For another approximately 30 years thereafter, the Chinese government did not have any concrete insolvency laws in place, particularly after establishment of the People’s Republic of China in 1949. The Chinese Government had always worked on a system whereby State-owned enterprises would have any losses offset by subsidization by the State. This meant that bankruptcy was never an issue. If, however, the State-owned enterprises were in serious financial difficulties, they would either be closed, suspended, consolidated or business model would be changed.
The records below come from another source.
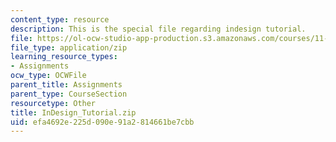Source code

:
 ```yaml
---
content_type: resource
description: This is the special file regarding indesign tutorial.
file: https://ol-ocw-studio-app-production.s3.amazonaws.com/courses/11-123-big-plans-and-mega-urban-landscapes-spring-2014/efa4692e225d090e91a2814661be7cbb_InDesign_Tutorial.zip
file_type: application/zip
learning_resource_types:
- Assignments
ocw_type: OCWFile
parent_title: Assignments
parent_type: CourseSection
resourcetype: Other
title: InDesign_Tutorial.zip
uid: efa4692e-225d-090e-91a2-814661be7cbb
---
```

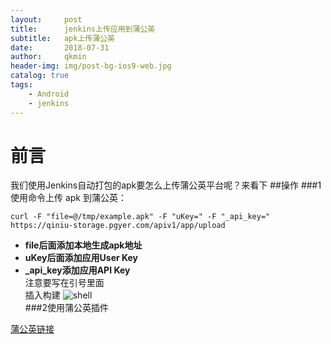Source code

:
 ```yaml
---
layout:     post
title:      jenkins上传应用到蒲公英
subtitle:   apk上传蒲公英
date:       2018-07-31
author:     qkmin
header-img: img/post-bg-ios9-web.jpg
catalog: true
tags:
    - Android 
    - jenkins
---
```

# 前言  
我们使用Jenkins自动打包的apk要怎么上传蒲公英平台呢？来看下
##操作
###1使用命令上传 apk 到蒲公英：
```
curl -F "file=@/tmp/example.apk" -F "uKey=" -F "_api_key=" https://qiniu-storage.pgyer.com/apiv1/app/upload 
```  

  
- **file后面添加本地生成apk地址**  
- **uKey后面添加应用User Key**
- **_api_key添加应用API Key**  
注意要写在引号里面    
插入构建
![shell](https://static.pgyer.com/image/view/admin_images/17a72d11aa544146ab0c127b0eb0882c)    
###2使用蒲公英插件  

[蒲公英链接](https://www.pgyer.com/doc/view/jenkins_plugin)
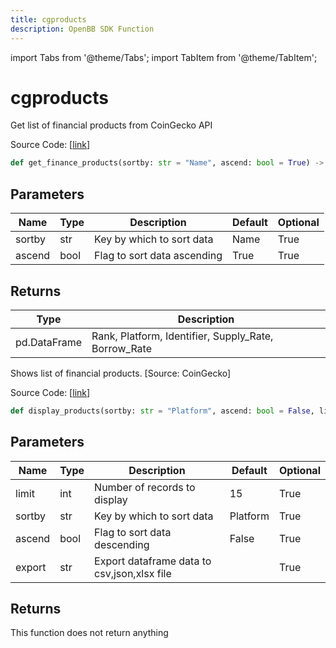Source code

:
 ```yaml
---
title: cgproducts
description: OpenBB SDK Function
---
```


import Tabs from '@theme/Tabs';
import TabItem from '@theme/TabItem';

# cgproducts

<Tabs>
<TabItem value="model" label="Model" default>

Get list of financial products from CoinGecko API

Source Code: [[link](https://github.com/OpenBB-finance/OpenBBTerminal/tree/main/openbb_terminal/cryptocurrency/overview/pycoingecko_model.py#L292)]

```python
def get_finance_products(sortby: str = "Name", ascend: bool = True) -> DataFrame
```
## Parameters

| Name | Type | Description | Default | Optional |
| ---- | ---- | ----------- | ------- | -------- |
| sortby | str | Key by which to sort data | Name | True |
| ascend | bool | Flag to sort data ascending | True | True |

## Returns

| Type | Description |
| ---- | ----------- |
| pd.DataFrame | Rank,  Platform, Identifier, Supply_Rate, Borrow_Rate |



</TabItem>
<TabItem value="view" label="View">

Shows list of financial products. [Source: CoinGecko]

Source Code: [[link](https://github.com/OpenBB-finance/OpenBBTerminal/tree/main/openbb_terminal/cryptocurrency/overview/pycoingecko_view.py#L587)]

```python
def display_products(sortby: str = "Platform", ascend: bool = False, limit: int = 15, export: str = "") -> None
```
## Parameters

| Name | Type | Description | Default | Optional |
| ---- | ---- | ----------- | ------- | -------- |
| limit | int | Number of records to display | 15 | True |
| sortby | str | Key by which to sort data | Platform | True |
| ascend | bool | Flag to sort data descending | False | True |
| export | str | Export dataframe data to csv,json,xlsx file |  | True |

## Returns

This function does not return anything



</TabItem>
</Tabs>
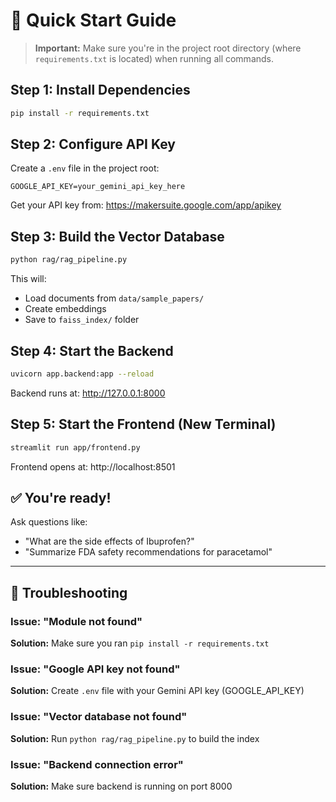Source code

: # 🚀 Quick Start Guide

> **Important:** Make sure you're in the project root directory (where `requirements.txt` is located) when running all commands.

## Step 1: Install Dependencies
```bash
pip install -r requirements.txt
```

## Step 2: Configure API Key
Create a `.env` file in the project root:
```
GOOGLE_API_KEY=your_gemini_api_key_here
```

Get your API key from: https://makersuite.google.com/app/apikey

## Step 3: Build the Vector Database
```bash
python rag/rag_pipeline.py
```

This will:
- Load documents from `data/sample_papers/`
- Create embeddings
- Save to `faiss_index/` folder

## Step 4: Start the Backend
```bash
uvicorn app.backend:app --reload
```

Backend runs at: http://127.0.0.1:8000

## Step 5: Start the Frontend (New Terminal)
```bash
streamlit run app/frontend.py
```

Frontend opens at: http://localhost:8501

## ✅ You're ready!
Ask questions like:
- "What are the side effects of Ibuprofen?"
- "Summarize FDA safety recommendations for paracetamol"

---

## 🔧 Troubleshooting

### Issue: "Module not found"
**Solution:** Make sure you ran `pip install -r requirements.txt`

### Issue: "Google API key not found"
**Solution:** Create `.env` file with your Gemini API key (GOOGLE_API_KEY)

### Issue: "Vector database not found"
**Solution:** Run `python rag/rag_pipeline.py` to build the index

### Issue: "Backend connection error"
**Solution:** Make sure backend is running on port 8000
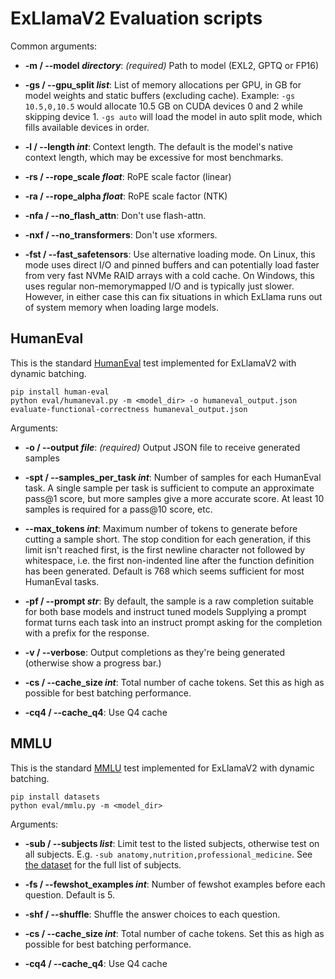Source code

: # ExLlamaV2 Evaluation scripts

Common arguments:

- **-m / --model *directory***: _(required)_ Path to model (EXL2, GPTQ or FP16)

- **-gs / --gpu_split *list***: List of memory allocations per GPU, in GB for model weights and static buffers 
(excluding cache). Example: `-gs 10.5,0,10.5` would allocate 10.5 GB on CUDA devices 0 and 2 while skipping
device 1. `-gs auto` will load the model in auto split mode, which fills available devices in order.

- **-l / --length *int***: Context length. The default is the model's native context length, which may be
excessive for most benchmarks.

- **-rs / --rope_scale *float***: RoPE scale factor (linear)

- **-ra / --rope_alpha *float***: RoPE scale factor (NTK)

- **-nfa / --no_flash_attn**: Don't use flash-attn.

- **-nxf / --no_transformers**: Don't use xformers.

- **-fst / --fast_safetensors**: Use alternative loading mode. On Linux, this mode uses direct I/O and pinned
buffers and can potentially load faster from very fast NVMe RAID arrays with a cold cache. On Windows, this
uses regular non-memorymapped I/O and is typically just slower. However, in either case this can fix situations
in which ExLlama runs out of system memory when loading large models.

## HumanEval

This is the standard [HumanEval](https://github.com/openai/human-eval) test implemented for ExLlamaV2 with
dynamic batching.

```
pip install human-eval
python eval/humaneval.py -m <model_dir> -o humaneval_output.json
evaluate-functional-correctness humaneval_output.json
```

Arguments:

- **-o / --output *file***: _(required)_ Output JSON file to receive generated samples

- **-spt / --samples_per_task *int***: Number of samples for each HumanEval task. A single sample per task is
sufficient to compute an approximate pass@1 score, but more samples give a more accurate score. At least 10 
samples is required for a pass@10 score, etc.

- **--max_tokens *int***: Maximum number of tokens to generate before cutting a sample short. The stop condition
for each generation, if this limit isn't reached first, is the first newline character not followed by 
whitespace, i.e. the first non-indented line after the function definition has been generated. Default is 768
which seems sufficient for most HumanEval tasks.

- **-pf / --prompt *str***: By default, the sample is a raw completion suitable for both base models and instruct
tuned models Supplying a prompt format turns each task into an instruct prompt asking for the completion with a
prefix for the response.

- **-v / --verbose**: Output completions as they're being generated (otherwise show a progress bar.)

- **-cs / --cache_size *int***: Total number of cache tokens. Set this as high as possible for best batching
performance.

- **-cq4 / --cache_q4**: Use Q4 cache

## MMLU

This is the standard [MMLU](https://github.com/hendrycks/test) test implemented for ExLlamaV2 with
dynamic batching.

```
pip install datasets
python eval/mmlu.py -m <model_dir>
```

Arguments:

- **-sub / --subjects *list***: Limit test to the listed subjects, otherwise test on all subjects. E.g.
`-sub anatomy,nutrition,professional_medicine`. See [the dataset](https://huggingface.co/datasets/cais/mmlu) for
the full list of subjects.

- **-fs / --fewshot_examples *int***: Number of fewshot examples before each question. Default is 5.

- **-shf / --shuffle**: Shuffle the answer choices to each question.

- **-cs / --cache_size *int***: Total number of cache tokens. Set this as high as possible for best batching
performance.

- **-cq4 / --cache_q4**: Use Q4 cache
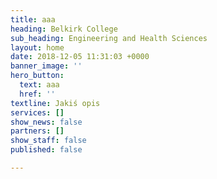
 ```yaml
---
title: aaa
heading: Belkirk College
sub_heading: Engineering and Health Sciences
layout: home
date: 2018-12-05 11:31:03 +0000
banner_image: ''
hero_button:
  text: aaa
  href: ''
textline: Jakiś opis
services: []
show_news: false
partners: []
show_staff: false
published: false

---
```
Bankruptcy, it seemed, would occur without any legal recourse and nothing would be due or owing to the creditors.
Problems faced by the “Old” Enterprise Bankruptcy Law (Trial Implementation)
The problem faced by the “Old” Bankruptcy Law (Trial Implementation) was that the legislation allowed significant discretion by the administrative authorities in view of the fact the it was stipulated, inter alia, State-owned enterprises required government approval before bankruptcy could occur. This was because employees and existing assets needed to be resettled before bankruptcy could even be considered. As a result, only ‘leftovers’ were paid to creditors, which meant creditors had very little rights and remedies in the participation of bankruptcy procedures. The issue was further plagued by the long tradition of ‘identity’ and ‘instability’, as State employees or the so-called government servants (to the outside world) were to be a guaranteed an “Iron Rice Bowl” or life-time employment.
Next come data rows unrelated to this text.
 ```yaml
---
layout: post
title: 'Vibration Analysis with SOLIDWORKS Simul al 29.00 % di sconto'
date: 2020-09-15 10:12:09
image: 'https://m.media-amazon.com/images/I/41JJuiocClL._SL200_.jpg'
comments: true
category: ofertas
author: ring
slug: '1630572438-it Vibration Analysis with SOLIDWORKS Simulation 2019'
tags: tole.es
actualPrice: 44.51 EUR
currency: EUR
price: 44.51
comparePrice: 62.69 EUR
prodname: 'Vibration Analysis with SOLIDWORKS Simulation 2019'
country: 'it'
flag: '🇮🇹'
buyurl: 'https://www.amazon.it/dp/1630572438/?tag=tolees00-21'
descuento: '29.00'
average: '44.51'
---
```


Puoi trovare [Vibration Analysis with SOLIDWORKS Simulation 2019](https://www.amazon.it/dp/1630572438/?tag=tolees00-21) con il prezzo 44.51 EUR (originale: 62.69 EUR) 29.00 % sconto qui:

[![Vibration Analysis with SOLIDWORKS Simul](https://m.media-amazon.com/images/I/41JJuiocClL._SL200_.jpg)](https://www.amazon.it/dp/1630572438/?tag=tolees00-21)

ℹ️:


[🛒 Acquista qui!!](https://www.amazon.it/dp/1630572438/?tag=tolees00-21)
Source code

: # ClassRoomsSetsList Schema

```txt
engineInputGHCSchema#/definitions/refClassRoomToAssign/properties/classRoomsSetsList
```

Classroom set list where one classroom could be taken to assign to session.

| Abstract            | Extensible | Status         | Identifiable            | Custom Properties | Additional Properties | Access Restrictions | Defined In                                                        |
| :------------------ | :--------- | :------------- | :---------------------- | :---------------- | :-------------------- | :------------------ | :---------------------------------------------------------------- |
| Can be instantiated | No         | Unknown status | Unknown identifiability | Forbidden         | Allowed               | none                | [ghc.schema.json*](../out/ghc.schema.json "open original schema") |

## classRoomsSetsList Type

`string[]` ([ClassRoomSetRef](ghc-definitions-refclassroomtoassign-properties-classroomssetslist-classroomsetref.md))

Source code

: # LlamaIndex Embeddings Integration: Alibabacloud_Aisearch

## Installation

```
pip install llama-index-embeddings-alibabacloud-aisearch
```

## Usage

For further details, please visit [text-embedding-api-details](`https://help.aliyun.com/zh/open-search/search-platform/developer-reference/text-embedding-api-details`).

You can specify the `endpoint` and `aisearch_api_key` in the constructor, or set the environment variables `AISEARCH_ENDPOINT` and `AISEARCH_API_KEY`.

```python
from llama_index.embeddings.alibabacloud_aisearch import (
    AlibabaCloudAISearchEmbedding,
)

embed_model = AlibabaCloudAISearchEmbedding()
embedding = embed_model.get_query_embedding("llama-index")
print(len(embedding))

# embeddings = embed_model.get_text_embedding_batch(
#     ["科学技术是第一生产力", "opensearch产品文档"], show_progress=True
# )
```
The 1986 Enterprise Bankruptcy Law of the People’s Republic of China, promulgated on December 2, 1986 which took effect on October 1, 1988, had clearly been the first reserved attempt at bankruptcy law in China since the Qing dynasty. However, this was not seen to be adequate enough in regulating bankruptcy issues and was, to a general extent, applicable only to State-owned enterprises. As a result, a large number of State-owned enterprises incurred significant losses, but had their debts and loans written off by State-controlled banks.
Statistics
From 1989 until 1994 only a few courts saw bankruptcy cases. In 1989 the courts accepted 98 cases; in 1990, 32 cases; in 1991, 117 cases; and in 1992, 428 cases.
By 1994 the government decided to attempt to draft a new national bankruptcy law, even though there was a high level of concern on issues pertaining to unemployment. The first draft was completed in 1995. This was then redrafted in 1998 and many other laws were drafted for comments, resulting in the newer draft of 2004, which incorporates most of the 2002 draft.
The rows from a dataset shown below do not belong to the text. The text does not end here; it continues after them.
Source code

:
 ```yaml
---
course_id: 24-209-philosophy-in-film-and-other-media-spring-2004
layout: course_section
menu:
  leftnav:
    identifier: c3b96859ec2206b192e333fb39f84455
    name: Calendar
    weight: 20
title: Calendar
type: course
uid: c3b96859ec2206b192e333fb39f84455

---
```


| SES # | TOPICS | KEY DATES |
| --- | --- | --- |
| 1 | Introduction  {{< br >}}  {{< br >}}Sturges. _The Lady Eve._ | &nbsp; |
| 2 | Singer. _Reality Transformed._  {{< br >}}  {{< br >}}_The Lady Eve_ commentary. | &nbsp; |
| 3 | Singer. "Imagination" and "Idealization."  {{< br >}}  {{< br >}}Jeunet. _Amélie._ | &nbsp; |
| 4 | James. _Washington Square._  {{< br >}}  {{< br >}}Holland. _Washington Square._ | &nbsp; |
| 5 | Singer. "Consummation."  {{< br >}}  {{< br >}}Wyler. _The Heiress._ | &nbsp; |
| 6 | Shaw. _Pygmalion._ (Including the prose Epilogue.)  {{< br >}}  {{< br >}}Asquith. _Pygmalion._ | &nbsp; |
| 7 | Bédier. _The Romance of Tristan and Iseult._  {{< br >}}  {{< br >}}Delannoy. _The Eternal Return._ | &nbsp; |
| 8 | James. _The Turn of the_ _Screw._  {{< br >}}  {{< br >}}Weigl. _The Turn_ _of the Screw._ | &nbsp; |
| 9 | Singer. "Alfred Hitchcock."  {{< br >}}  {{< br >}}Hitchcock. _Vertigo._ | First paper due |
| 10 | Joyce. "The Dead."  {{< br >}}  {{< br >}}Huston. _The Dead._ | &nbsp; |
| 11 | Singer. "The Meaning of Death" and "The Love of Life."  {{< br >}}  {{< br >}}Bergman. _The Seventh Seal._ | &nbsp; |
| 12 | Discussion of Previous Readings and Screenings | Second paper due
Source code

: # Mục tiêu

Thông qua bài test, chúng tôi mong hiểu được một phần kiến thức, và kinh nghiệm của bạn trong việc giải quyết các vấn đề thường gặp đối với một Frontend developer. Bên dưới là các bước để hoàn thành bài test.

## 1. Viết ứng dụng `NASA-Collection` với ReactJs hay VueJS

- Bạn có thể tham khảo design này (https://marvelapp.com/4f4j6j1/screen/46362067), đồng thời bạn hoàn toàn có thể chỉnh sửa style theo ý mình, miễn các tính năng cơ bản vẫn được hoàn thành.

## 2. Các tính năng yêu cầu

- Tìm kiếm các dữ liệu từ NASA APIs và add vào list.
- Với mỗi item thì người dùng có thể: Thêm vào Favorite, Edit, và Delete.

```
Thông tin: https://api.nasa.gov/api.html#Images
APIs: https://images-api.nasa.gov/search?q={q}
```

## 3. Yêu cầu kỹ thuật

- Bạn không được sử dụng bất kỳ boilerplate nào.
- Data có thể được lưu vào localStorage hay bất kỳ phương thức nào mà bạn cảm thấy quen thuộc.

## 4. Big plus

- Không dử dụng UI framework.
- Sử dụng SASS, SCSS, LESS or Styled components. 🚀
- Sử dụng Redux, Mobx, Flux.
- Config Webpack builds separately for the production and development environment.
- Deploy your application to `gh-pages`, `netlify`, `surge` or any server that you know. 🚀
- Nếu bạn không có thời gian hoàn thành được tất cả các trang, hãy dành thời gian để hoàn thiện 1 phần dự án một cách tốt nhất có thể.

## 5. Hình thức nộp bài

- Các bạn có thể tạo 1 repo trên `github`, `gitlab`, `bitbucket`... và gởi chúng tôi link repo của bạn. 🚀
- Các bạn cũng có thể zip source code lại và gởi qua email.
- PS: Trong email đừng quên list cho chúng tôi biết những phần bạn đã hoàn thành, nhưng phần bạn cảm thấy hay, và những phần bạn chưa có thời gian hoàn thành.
Between 1994-2004, 3,484 state companies went bankrupt, with US$28.5 billion in repayment debts, written-off by State-controlled banks, and about 1,828 State-owned enterprises still awaiting approval for declaration of insolvency, amounting to US$14.7 billion.
In reality, it seemed that from a slow start in 1988, the number of bankruptcy cases steadily increased. More than 16,000 enterprises declared bankruptcy. In 1994 only 395 of the total 1,624 bankrupt enterprises were State-owned, but in 1997, around 3,060 were State-owned, while the remainder out of the 5,396 were private and Sino-foreign joint enterprises, which indicated that there was a mix of enterprises filing for bankruptcy.
Be that as it may, this is not the only bankruptcy law pertaining to insolvency in China. In April 1991 (at the fourth Session of the Seventh National People’s Congress (“NPC”), the NPC issued the amended 19th Chapter of the Code of Civil Procedure, for e.g., in Chapter XIX, procedure for bankruptcy repayment of enterprises as legal persons; Articles 199-206 discuss bankruptcy for non-state-owned enterprises, the Articles specify repayment procedures (Art. 199) and clearly give some rights to the creditors to file for claims to the People’s Courts, giving a 3-month time period for notifying the courts of a claim (Art. 200). In Art.204 the order of repayments are laid out in the following order (1) wages of employees and labour insurances (2) taxes that are owed (3) and finally the bankruptcy claims.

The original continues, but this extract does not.